Brent Falls 3% to $96.5 as US-Iran Ceasefire Hopes Give Rupee a Lifeline
Alex Smith
9 hours ago
Synopsis:- The Indian rupee closed at 95.69 per dollar saved from a deeper fall past 95.80 by aggressive state-bank dollar sales as Brent crude dropped over 3 percent to $96.5 a barrel on early ceasefire signals between Washington and Tehran. The respite may be temporary: earlier in May, Brent had breached $100–$120 per barrel after US airstrikes on Iranian missile sites, the rupee had touched a historic low near 97.00, and Goldman Sachs is projecting a 50-basis-point RBI rate hike on June 5.
The Indian currency market is navigating one of the more turbulent macro environments in recent memory, shaped by a three-month-old US-Iran military conflict that has disrupted shipping through the Strait of Hormuz, briefly cut off nearly a fifth of global oil supplies, and forced central banks across Asia into emergency defensive postures.
The Oil Pendulum
Brent crude has been swinging violently between fear and hope. At the height of US military strikes on Iranian missile sites and IRGC mine-laying boats in the Strait of Hormuz, oil briefly pushed past $100 to $120 per barrel as traders priced in a sustained supply disruption. The International Energy Agency described the Hormuz closure as the largest supply shock in the history of the global oil market. For India, which imports roughly 85 percent of its crude, the impact was immediate: higher import bills, a wider current account deficit, and sustained downward pressure on the rupee.
The fall to $96.5 per barrel reflects a partial reversal. Reports of a preliminary 60-day ceasefire extension between Washington and Tehran covering Iran’s nuclear programme and regional security have cooled the most extreme supply fears. Whether this holds will determine whether oil stays in the $90s or revisits triple digits in coming weeks.

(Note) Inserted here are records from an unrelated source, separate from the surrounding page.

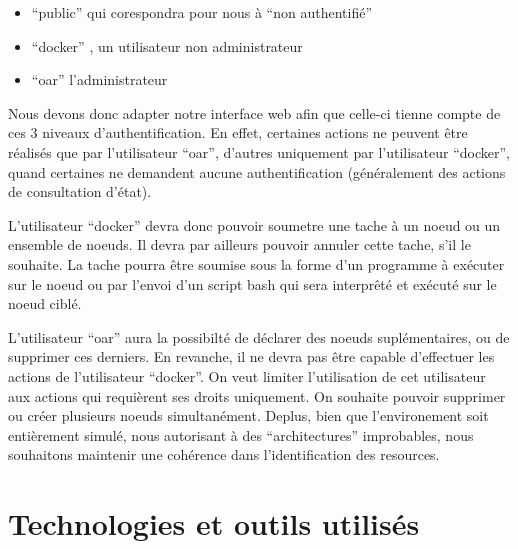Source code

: \documentclass[a4paper,10pt]{article}
\begin{document}
\begin{itemize}
 \item ``public'' qui corespondra pour nous à ``non authentifié''
 \item ``docker'' , un utilisateur non administrateur
 \item ``oar'' l'administrateur
\end{itemize}
\vspace{0.5cm}
Nous devons donc adapter notre interface web afin que celle-ci tienne compte de ces 3 niveaux d'authentification.
En effet, certaines actions ne peuvent être réalisés que par l'utilisateur ``oar'', d'autres uniquement par l'utilisateur ``docker'', quand certaines ne demandent
aucune authentification (généralement des actions de consultation d'état).
\vspace{0.5cm}

L'utilisateur ``docker'' devra donc pouvoir soumetre une tache à un noeud ou un ensemble de noeuds.
Il devra par ailleurs pouvoir annuler cette tache, s'il le souhaite. La tache pourra être soumise sous la forme d'un programme à exécuter sur le noeud
ou par l'envoi d'un script bash qui sera interprêté et exécuté sur le noeud ciblé.
\vspace{0.5cm}

L'utilisateur ``oar'' aura la possibilté de déclarer des noeuds suplémentaires, ou de supprimer ces derniers. En revanche, il ne devra pas être capable d'effectuer les actions
de l'utilisateur ``docker''. On veut limiter l'utilisation de cet utilisateur aux actions qui requièrent ses droits uniquement. On souhaite pouvoir supprimer ou créer plusieurs noeuds
simultanément. Deplus, bien que l'environement soit entièrement simulé, nous autorisant à des ``architectures'' improbables, nous souhaitons maintenir une cohérence dans l'identification des resources.

\newpage
\section{Technologies et outils utilisés}
\end{document}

How Far the Rupee Has Fallen
The rupee touched a historic low near 97.00 per dollar earlier in May before partially recovering. The current level of 95.69 represents stabilisation, not comfort. State-run banks were active sellers of dollars in the spot market on the day widely interpreted as RBI direction specifically holding the 95.80 level that had emerged as a psychological threshold for traders.
The broader currency picture adds to the pressure. When the US-Iran conflict first escalated, the safe-haven dollar surged, compressing Asian currencies across the board. Ceasefire hopes have now softened the US Dollar Index from its recent highs, providing some relief but US headline CPI hitting 3.8 percent at the peak of the oil shock had simultaneously raised speculation that the Federal Reserve might be forced to hike rather than cut, a scenario that would draw capital out of emerging markets.
Inside the RBI’s Defence
The RBI has deployed what amounts to a full toolkit. In the spot market, the central bank has been selling up to $1–2 billion daily at market open, a tactic designed to wrong-foot short-sellers who bet on rupee weakness overnight. Simultaneously, the RBI has been running dollar-rupee buy/sell swap auctions, a $5 billion facility to inject rupee liquidity back into the domestic system after spot dollar sales drain it, keeping short-term rates from spiking. Two-year forward premiums have been cooled to 5.83 rupees through this mechanism.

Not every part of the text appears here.